### [PROBLEM DESCRIPTION]
I'd like every line in the following listing that holds "class" copied.
*** Opening of EXTRACTED ENTRIES ***
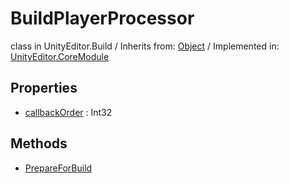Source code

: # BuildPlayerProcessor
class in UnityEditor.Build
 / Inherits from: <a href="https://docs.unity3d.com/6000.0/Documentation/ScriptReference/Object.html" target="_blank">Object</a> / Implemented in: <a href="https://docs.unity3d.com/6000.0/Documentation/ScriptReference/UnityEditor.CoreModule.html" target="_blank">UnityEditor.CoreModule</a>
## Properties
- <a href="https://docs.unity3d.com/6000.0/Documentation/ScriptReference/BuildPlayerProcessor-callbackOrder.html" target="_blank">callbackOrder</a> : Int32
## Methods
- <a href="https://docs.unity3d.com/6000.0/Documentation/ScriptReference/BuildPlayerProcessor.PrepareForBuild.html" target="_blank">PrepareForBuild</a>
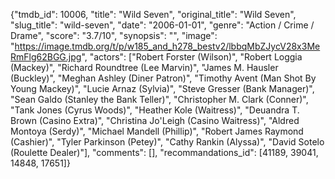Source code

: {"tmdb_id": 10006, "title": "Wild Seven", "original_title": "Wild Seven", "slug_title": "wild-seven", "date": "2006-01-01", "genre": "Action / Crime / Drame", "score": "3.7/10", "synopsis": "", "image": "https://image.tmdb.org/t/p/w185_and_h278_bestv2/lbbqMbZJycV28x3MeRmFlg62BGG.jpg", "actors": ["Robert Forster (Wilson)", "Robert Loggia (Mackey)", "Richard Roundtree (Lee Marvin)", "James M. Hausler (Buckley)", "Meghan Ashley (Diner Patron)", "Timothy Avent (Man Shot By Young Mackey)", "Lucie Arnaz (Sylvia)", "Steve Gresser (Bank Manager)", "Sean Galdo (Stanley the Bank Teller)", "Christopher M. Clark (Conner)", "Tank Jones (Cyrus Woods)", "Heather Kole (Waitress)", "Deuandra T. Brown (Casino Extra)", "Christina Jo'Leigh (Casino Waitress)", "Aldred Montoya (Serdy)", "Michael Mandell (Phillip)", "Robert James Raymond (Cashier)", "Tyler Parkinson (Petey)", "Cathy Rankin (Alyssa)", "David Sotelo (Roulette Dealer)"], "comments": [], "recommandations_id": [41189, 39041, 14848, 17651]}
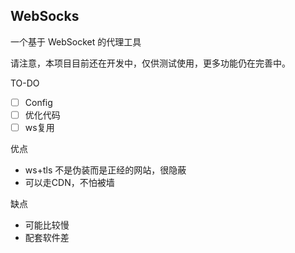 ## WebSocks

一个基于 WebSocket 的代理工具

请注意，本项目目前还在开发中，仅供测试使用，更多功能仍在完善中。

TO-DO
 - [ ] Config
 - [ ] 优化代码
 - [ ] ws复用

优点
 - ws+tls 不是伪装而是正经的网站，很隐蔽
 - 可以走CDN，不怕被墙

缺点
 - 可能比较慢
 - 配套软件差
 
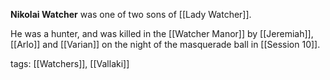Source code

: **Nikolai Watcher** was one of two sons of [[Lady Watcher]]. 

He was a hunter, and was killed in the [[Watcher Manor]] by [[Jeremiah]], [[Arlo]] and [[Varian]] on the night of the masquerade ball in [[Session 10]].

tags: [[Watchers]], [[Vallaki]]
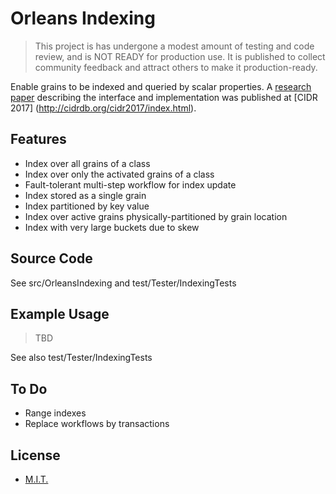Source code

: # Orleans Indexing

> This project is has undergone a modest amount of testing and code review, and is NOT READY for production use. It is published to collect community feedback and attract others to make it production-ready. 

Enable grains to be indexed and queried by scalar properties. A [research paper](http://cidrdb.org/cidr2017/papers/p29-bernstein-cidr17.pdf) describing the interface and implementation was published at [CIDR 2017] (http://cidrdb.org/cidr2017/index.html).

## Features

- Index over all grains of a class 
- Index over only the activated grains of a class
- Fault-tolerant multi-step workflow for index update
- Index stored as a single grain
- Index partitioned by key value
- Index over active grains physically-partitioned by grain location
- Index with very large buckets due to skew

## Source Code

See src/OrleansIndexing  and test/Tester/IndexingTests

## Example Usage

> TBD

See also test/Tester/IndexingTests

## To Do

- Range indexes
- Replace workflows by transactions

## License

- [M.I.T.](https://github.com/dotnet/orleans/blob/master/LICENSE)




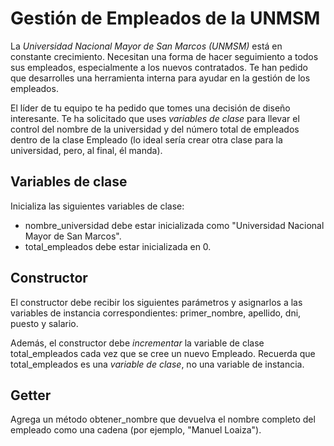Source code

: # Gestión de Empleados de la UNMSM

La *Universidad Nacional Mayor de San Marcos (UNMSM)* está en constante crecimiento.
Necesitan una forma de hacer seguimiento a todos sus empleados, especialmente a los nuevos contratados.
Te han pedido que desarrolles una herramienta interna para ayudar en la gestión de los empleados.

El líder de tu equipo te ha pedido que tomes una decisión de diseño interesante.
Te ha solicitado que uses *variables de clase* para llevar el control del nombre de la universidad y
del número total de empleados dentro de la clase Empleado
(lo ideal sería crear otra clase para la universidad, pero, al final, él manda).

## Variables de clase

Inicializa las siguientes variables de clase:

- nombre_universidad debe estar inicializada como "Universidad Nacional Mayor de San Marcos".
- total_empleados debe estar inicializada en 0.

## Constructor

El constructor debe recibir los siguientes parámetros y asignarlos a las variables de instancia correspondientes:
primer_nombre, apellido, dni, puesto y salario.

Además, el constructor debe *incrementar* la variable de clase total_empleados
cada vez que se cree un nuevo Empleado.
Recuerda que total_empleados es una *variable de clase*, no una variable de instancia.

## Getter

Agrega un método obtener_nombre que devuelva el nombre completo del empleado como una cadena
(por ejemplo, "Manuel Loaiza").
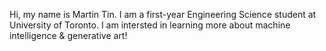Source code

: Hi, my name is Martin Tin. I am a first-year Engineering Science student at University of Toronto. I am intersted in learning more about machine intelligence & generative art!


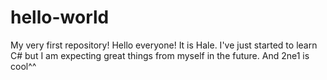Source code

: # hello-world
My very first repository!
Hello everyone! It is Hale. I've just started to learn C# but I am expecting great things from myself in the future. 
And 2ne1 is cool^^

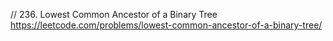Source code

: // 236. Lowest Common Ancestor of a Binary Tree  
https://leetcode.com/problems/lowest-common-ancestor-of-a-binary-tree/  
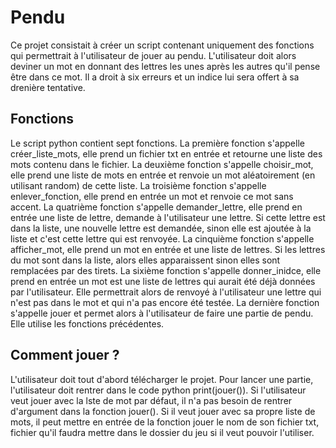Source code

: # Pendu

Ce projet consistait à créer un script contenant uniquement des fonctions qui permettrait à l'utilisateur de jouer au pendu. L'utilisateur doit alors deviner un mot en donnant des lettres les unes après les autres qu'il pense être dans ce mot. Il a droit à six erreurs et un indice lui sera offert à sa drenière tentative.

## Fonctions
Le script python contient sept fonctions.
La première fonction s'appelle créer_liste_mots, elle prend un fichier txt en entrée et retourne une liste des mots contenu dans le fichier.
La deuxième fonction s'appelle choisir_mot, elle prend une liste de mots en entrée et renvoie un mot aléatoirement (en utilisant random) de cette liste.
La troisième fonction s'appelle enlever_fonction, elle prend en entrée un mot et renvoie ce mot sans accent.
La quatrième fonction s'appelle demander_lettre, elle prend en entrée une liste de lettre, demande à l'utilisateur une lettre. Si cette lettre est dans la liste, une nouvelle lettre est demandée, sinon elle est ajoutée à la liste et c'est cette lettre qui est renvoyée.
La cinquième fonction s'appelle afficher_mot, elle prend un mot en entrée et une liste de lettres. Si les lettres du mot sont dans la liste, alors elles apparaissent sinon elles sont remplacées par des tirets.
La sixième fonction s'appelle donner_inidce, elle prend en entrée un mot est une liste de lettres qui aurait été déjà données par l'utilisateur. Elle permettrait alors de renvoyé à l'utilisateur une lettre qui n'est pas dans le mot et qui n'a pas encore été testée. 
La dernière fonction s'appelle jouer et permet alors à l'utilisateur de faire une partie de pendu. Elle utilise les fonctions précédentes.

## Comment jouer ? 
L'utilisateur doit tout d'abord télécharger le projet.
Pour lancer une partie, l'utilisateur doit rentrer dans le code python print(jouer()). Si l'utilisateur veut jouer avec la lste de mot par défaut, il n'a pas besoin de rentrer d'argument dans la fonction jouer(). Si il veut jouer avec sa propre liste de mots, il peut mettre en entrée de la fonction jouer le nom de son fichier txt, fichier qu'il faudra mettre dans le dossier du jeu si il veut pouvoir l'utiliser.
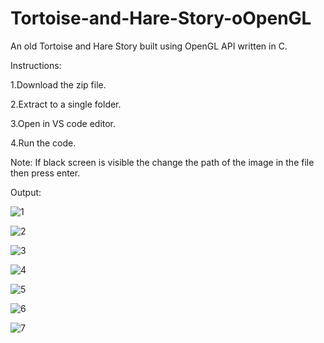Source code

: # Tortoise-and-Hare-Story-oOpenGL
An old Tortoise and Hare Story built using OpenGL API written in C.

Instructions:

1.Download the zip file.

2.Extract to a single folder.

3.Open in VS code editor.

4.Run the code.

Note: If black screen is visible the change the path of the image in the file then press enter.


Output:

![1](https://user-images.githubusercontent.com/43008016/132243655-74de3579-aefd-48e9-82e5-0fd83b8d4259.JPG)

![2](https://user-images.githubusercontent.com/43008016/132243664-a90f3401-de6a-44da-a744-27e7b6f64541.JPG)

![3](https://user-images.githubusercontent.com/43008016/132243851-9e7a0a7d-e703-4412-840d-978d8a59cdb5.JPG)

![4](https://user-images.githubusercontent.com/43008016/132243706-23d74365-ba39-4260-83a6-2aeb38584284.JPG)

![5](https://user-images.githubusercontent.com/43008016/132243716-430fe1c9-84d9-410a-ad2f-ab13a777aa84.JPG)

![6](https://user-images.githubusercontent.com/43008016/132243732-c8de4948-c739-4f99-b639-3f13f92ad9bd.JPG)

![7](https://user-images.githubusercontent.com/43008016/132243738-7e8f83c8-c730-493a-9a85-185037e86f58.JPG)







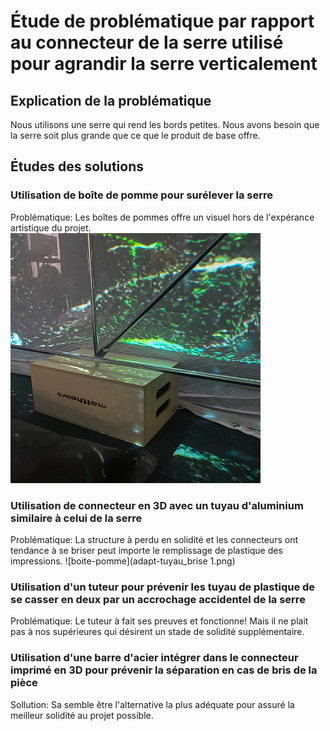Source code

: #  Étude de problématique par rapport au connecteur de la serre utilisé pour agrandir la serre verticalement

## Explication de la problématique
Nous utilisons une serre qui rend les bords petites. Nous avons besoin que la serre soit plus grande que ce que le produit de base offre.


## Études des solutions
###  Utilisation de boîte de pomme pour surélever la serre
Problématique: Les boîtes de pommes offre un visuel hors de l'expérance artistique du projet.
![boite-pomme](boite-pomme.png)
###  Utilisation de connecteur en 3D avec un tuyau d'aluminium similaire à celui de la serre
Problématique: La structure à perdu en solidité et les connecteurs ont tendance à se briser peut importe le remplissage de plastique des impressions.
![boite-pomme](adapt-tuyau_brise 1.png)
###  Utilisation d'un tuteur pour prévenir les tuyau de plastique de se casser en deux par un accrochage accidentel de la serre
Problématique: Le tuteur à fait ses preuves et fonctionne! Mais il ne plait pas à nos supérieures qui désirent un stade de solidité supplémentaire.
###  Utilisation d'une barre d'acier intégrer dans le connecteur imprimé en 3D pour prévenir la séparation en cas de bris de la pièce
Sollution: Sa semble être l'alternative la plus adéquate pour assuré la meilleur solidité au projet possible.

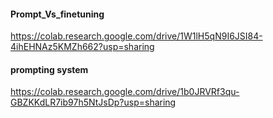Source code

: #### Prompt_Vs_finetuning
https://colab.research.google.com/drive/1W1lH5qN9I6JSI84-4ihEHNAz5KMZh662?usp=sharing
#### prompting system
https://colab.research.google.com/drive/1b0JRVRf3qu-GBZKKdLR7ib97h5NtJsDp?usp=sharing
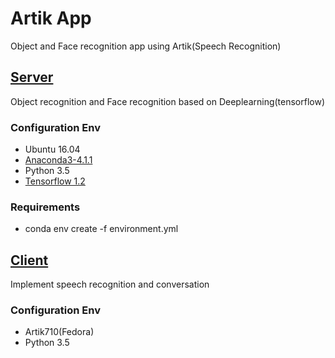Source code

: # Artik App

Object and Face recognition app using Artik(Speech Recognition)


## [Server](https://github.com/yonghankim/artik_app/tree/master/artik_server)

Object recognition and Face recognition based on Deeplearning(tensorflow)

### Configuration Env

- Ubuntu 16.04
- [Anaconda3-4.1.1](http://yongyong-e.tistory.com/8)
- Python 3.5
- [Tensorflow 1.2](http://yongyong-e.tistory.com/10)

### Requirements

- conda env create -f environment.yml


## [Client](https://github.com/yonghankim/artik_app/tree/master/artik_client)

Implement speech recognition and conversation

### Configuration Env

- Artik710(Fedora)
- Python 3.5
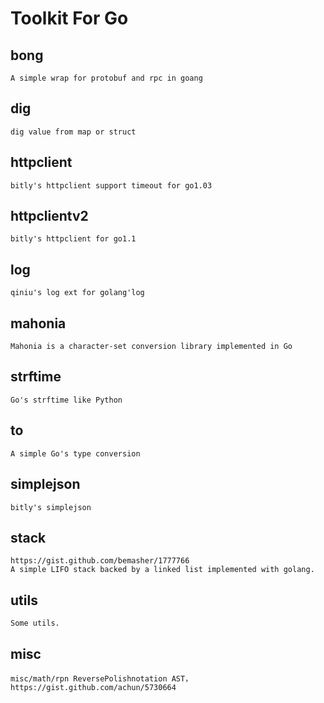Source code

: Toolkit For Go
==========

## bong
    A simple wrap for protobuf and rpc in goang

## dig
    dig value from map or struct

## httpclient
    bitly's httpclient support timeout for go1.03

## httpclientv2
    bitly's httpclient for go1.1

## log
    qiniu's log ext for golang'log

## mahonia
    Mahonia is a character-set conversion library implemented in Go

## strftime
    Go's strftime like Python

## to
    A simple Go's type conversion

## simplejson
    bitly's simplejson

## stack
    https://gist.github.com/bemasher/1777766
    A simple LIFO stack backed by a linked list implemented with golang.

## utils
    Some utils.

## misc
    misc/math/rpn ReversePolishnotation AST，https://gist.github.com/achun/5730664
*** Close of EXTRACTED ENTRIES ***
### [RESULT FOR THIS TASK]
class in UnityEditor.Build
- Index over all grains of a class 
- Index over only the activated grains of a class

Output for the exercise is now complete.